**Exercise brief:** Set down the complete data exactly as it appears below.

[Extracted records]
= Beginning of Section =
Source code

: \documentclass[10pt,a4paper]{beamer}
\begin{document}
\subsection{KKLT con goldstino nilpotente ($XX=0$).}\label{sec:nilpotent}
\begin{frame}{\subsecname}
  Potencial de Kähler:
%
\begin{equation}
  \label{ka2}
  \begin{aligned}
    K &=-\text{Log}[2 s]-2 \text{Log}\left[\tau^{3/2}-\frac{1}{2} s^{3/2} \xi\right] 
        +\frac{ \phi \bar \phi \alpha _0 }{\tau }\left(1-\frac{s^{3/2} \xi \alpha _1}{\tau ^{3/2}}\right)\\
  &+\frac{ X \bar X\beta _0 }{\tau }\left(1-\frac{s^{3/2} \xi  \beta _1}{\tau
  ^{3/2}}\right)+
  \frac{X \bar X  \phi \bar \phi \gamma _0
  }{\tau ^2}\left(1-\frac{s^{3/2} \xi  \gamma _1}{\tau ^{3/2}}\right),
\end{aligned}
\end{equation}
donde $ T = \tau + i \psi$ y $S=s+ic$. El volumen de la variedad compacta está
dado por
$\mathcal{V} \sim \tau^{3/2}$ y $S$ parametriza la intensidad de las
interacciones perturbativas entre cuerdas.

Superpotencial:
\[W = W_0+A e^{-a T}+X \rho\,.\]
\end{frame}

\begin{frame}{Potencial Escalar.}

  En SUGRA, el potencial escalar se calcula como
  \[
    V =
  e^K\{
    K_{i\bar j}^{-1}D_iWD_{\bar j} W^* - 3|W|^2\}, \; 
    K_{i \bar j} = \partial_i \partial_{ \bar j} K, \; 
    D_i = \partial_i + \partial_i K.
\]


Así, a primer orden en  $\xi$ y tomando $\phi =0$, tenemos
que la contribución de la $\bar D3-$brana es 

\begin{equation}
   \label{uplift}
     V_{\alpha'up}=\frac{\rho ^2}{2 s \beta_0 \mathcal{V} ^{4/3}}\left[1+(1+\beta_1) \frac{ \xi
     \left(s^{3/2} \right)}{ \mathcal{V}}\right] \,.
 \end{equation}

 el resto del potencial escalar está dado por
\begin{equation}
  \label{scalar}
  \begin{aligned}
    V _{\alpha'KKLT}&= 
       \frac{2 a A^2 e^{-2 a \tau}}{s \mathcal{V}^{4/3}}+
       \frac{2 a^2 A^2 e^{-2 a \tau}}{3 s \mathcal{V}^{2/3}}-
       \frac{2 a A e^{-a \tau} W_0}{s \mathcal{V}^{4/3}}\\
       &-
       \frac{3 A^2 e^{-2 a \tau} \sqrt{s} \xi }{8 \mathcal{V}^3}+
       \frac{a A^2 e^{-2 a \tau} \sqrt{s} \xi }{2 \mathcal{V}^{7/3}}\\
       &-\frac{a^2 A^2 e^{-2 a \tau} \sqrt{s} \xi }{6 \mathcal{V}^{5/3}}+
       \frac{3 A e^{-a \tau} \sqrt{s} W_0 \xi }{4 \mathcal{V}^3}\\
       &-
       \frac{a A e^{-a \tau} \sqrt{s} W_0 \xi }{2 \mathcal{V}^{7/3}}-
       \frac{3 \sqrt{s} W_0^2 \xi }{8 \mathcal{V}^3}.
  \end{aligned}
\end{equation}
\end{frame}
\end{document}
= End of Section =
**Task solution:**
Source code

: \documentclass[10pt,a4paper]{beamer}
\begin{document}
\subsection{KKLT con goldstino nilpotente ($XX=0$).}\label{sec:nilpotent}
\begin{frame}{\subsecname}
  Potencial de Kähler:
%
\begin{equation}
  \label{ka2}
  \begin{aligned}
    K &=-\text{Log}[2 s]-2 \text{Log}\left[\tau^{3/2}-\frac{1}{2} s^{3/2} \xi\right] 
        +\frac{ \phi \bar \phi \alpha _0 }{\tau }\left(1-\frac{s^{3/2} \xi \alpha _1}{\tau ^{3/2}}\right)\\
  &+\frac{ X \bar X\beta _0 }{\tau }\left(1-\frac{s^{3/2} \xi  \beta _1}{\tau
  ^{3/2}}\right)+
  \frac{X \bar X  \phi \bar \phi \gamma _0
  }{\tau ^2}\left(1-\frac{s^{3/2} \xi  \gamma _1}{\tau ^{3/2}}\right),
\end{aligned}
\end{equation}
donde $ T = \tau + i \psi$ y $S=s+ic$. El volumen de la variedad compacta está
dado por
$\mathcal{V} \sim \tau^{3/2}$ y $S$ parametriza la intensidad de las
interacciones perturbativas entre cuerdas.

Superpotencial:
\[W = W_0+A e^{-a T}+X \rho\,.\]
\end{frame}

\begin{frame}{Potencial Escalar.}

  En SUGRA, el potencial escalar se calcula como
  \[
    V =
  e^K\{
    K_{i\bar j}^{-1}D_iWD_{\bar j} W^* - 3|W|^2\}, \; 
    K_{i \bar j} = \partial_i \partial_{ \bar j} K, \; 
    D_i = \partial_i + \partial_i K.
\]


Así, a primer orden en  $\xi$ y tomando $\phi =0$, tenemos
que la contribución de la $\bar D3-$brana es 

\begin{equation}
   \label{uplift}
     V_{\alpha'up}=\frac{\rho ^2}{2 s \beta_0 \mathcal{V} ^{4/3}}\left[1+(1+\beta_1) \frac{ \xi
     \left(s^{3/2} \right)}{ \mathcal{V}}\right] \,.
 \end{equation}

 el resto del potencial escalar está dado por
\begin{equation}
  \label{scalar}
  \begin{aligned}
    V _{\alpha'KKLT}&= 
       \frac{2 a A^2 e^{-2 a \tau}}{s \mathcal{V}^{4/3}}+
       \frac{2 a^2 A^2 e^{-2 a \tau}}{3 s \mathcal{V}^{2/3}}-
       \frac{2 a A e^{-a \tau} W_0}{s \mathcal{V}^{4/3}}\\
       &-
       \frac{3 A^2 e^{-2 a \tau} \sqrt{s} \xi }{8 \mathcal{V}^3}+
       \frac{a A^2 e^{-2 a \tau} \sqrt{s} \xi }{2 \mathcal{V}^{7/3}}\\
       &-\frac{a^2 A^2 e^{-2 a \tau} \sqrt{s} \xi }{6 \mathcal{V}^{5/3}}+
       \frac{3 A e^{-a \tau} \sqrt{s} W_0 \xi }{4 \mathcal{V}^3}\\
       &-
       \frac{a A e^{-a \tau} \sqrt{s} W_0 \xi }{2 \mathcal{V}^{7/3}}-
       \frac{3 \sqrt{s} W_0^2 \xi }{8 \mathcal{V}^3}.
  \end{aligned}
\end{equation}
\end{frame}
\end{document}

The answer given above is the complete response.